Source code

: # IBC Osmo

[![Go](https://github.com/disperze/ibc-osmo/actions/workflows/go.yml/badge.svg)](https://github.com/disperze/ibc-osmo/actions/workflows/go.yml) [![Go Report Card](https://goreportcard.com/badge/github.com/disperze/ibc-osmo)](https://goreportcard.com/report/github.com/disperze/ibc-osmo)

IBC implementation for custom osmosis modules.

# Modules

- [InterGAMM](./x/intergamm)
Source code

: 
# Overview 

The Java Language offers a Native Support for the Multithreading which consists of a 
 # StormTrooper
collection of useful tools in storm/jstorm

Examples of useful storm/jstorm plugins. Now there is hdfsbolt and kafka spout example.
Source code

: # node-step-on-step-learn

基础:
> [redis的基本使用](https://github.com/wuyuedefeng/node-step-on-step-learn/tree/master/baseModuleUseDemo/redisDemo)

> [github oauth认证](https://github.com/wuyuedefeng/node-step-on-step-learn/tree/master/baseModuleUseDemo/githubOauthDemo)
★ ★ ★ ★ ★ ★ ★
PROBLEM REQUIREMENTS
Please repeat each line from the one with "collection of useful tools in storm/jstorm" through the last line of the data above, and add nothing.

RESULT OF THE TASK
collection of useful tools in storm/jstorm

Examples of useful storm/jstorm plugins. Now there is hdfsbolt and kafka spout example.
Source code

: # node-step-on-step-learn

基础:
> [redis的基本使用](https://github.com/wuyuedefeng/node-step-on-step-learn/tree/master/baseModuleUseDemo/redisDemo)

> [github oauth认证](https://github.com/wuyuedefeng/node-step-on-step-learn/tree/master/baseModuleUseDemo/githubOauthDemo)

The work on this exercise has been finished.